Principal Software Engineer-distributed training system
Microsoft
Principal Software Engineer-distributed training system
Beijing, China
Save
Overview
MAI Ads team in Microsoft APRD is responsible for providing the advertising industry with the state-of-the-art online advertising platform and service. Our team is at the core of this effort, working on the following research & development: Selection(recall), Relevance, User Response Prediction (Click Prediction and Conversion prediction), Autobidding, Large Language Model and Large Scale Machine Learning & Serving System. The team is a world-class R&D team of passionate and talented scientists and engineers who aspire to solve challenging problems and turn innovative ideas into high-quality products and services that can help hundreds of millions of users and advertisers, and directly impact our business.
Qualifications
• Bachelor, Master, PhD degree in CS/EE or related areas is required.
• 6+ years of industry experiences in software engineering.
• Solid experience of shipping high performance C++, CUDA, python, C#, or equivalent language code.
• Experience with machine learning and TensorFlow/PyTorch distributed training is preferred.

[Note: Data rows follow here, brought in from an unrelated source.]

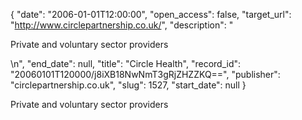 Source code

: {
  "date": "2006-01-01T12:00:00", 
  "open_access": false, 
  "target_url": "http://www.circlepartnership.co.uk/", 
  "description": "<p>Private and voluntary sector providers</p>\n", 
  "end_date": null, 
  "title": "Circle Health", 
  "record_id": "20060101T120000/j8iXB18NwNmT3gRjZHZZKQ==", 
  "publisher": "circlepartnership.co.uk", 
  "slug": 1527, 
  "start_date": null
}

<p>Private and voluntary sector providers</p>
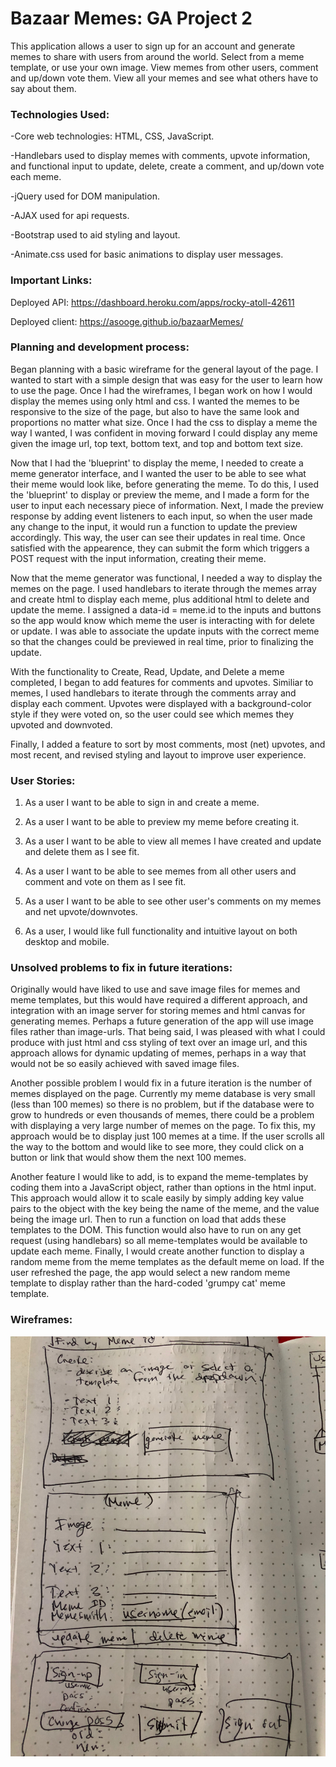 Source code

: # Bazaar Memes: GA Project 2

This application allows a user to sign up for an account and generate memes to share with users from around the world. Select from a meme template, or use your own image. View memes from other users, comment and up/down vote them. View all your memes and see what others have to say about them.

### Technologies Used:

  -Core web technologies: HTML, CSS, JavaScript.

  -Handlebars used to display memes with comments, upvote information, and functional input to update, delete, create a comment, and up/down vote each meme.

  -jQuery used for DOM manipulation.

  -AJAX used for api requests.

  -Bootstrap used to aid styling and layout.

  -Animate.css used for basic animations to display user messages.

### Important Links:

  Deployed API: https://dashboard.heroku.com/apps/rocky-atoll-42611

  Deployed client: https://asooge.github.io/bazaarMemes/

### Planning and development process:
  Began planning with a basic wireframe for the general layout of the page. I wanted to start with a simple design that was easy for the user to learn how to use the page. Once I had the wireframes, I began work on how I would display the memes using only html and css. I wanted the memes to be responsive to the size of the page, but also to have the same look and proportions no matter what size. Once I had the css to display a meme the way I wanted, I was confident in moving forward I could display any meme given the image url, top text, bottom text, and top and bottom text size.

  Now that I had the 'blueprint' to display the meme, I needed to create a meme generator interface, and I wanted the user to be able to see what their meme would look like, before generating the meme. To do this, I used the 'blueprint' to display or preview the meme, and I made a form for the user to input each necessary piece of information. Next, I made the preview response by adding event listeners to each input, so when the user made any change to the input, it would run a function to update the preview accordingly. This way, the user can see their updates in real time. Once satisfied with the appearence, they can submit the form which triggers a POST request with the input information, creating their meme.

  Now that the meme generator was functional, I needed a way to display the memes on the page. I used handlebars to iterate through the memes array and create html to display each meme, plus additional html to delete and update the meme. I assigned a data-id = meme.id to the inputs and buttons so the app would know which meme the user is interacting with for delete or update. I was able to associate the update inputs with the correct meme so that the changes could be previewed in real time, prior to finalizing the update.

  With the functionality to Create, Read, Update, and Delete a meme completed, I began to add features for comments and upvotes. Similiar to memes, I used handlebars to iterate through the comments array and display each comment. Upvotes were displayed with a background-color style if they were voted on, so the user could see which memes they upvoted and downvoted.

  Finally, I added a feature to sort by most comments, most (net) upvotes, and most recent, and revised styling and layout to improve user experience.

### User Stories:

1) As a user I want to be able to sign in and create a meme.

2) As a user I want to be able to preview my meme before creating it.

3) As a user I want to be able to view all memes I have created and update and delete them as I see fit.

4) As a user I want to be able to see memes from all other users and comment and vote on them as I see fit.

5) As a user I want to be able to see other user's comments on my memes and net upvote/downvotes.

6) As a user, I would like full functionality and intuitive layout on both desktop and mobile.

### Unsolved problems to fix in future iterations:

  Originally would have liked to use and save image files for memes and meme templates, but this would have required a different approach, and integration with an image server for storing memes and html canvas for generating memes. Perhaps a future generation of the app will use image files rather than image-urls. That being said, I was pleased with what I could produce with just html and css styling of text over an image url, and this approach allows for dynamic updating of memes, perhaps in a way that would not be so easily achieved with saved image files.

  Another possible problem I would fix in a future iteration is the number of memes displayed on the page. Currently my meme database is very small (less than 100 memes) so there is no problem, but if the database were to grow to hundreds or even thousands of memes, there could be a problem with displaying a very large number of memes on the page. To fix this, my approach would be to display just 100 memes at a time. If the user scrolls all the way to the bottom and would like to see more, they could click on a button or link that would show them the next 100 memes.

  Another feature I would like to add, is to expand the meme-templates by coding them into a JavaScript object, rather than options in the html input. This approach would allow it to scale easily by simply adding key value pairs to the object with the key being the name of the meme, and the value being the image url. Then to run a function on load that adds these templates to the DOM. This function would also have to run on any get request (using handlebars) so all meme-templates would be available to update each meme. Finally, I would create another function to display a random meme from the meme templates as the default meme on load. If the user refreshed the page, the app would select a new random meme template to display rather than the hard-coded 'grumpy cat' meme template.

### Wireframes:

![wireframe](assets/images/wireframe.JPG)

• Domain knowledge of ads, search or content services is a plus.
• Quick learning and solid problem solving and debugging skills.
• Good communication skill, fluent in English (both oral and written).
Responsibilities
• Design and implement distributed training system for trillion parameter machine learning models.
• Drive our team efforts around utilization and optimization of training and inference on GPUs.
• Design and implement streaming training and publish of trillion parameter machine learning models.
• Analyze metrics and identify opportunities based on offline and online testing, develop and deliver robust and scalable solutions.
• Collaborate with cross-functional teams to deliver high-quality solutions.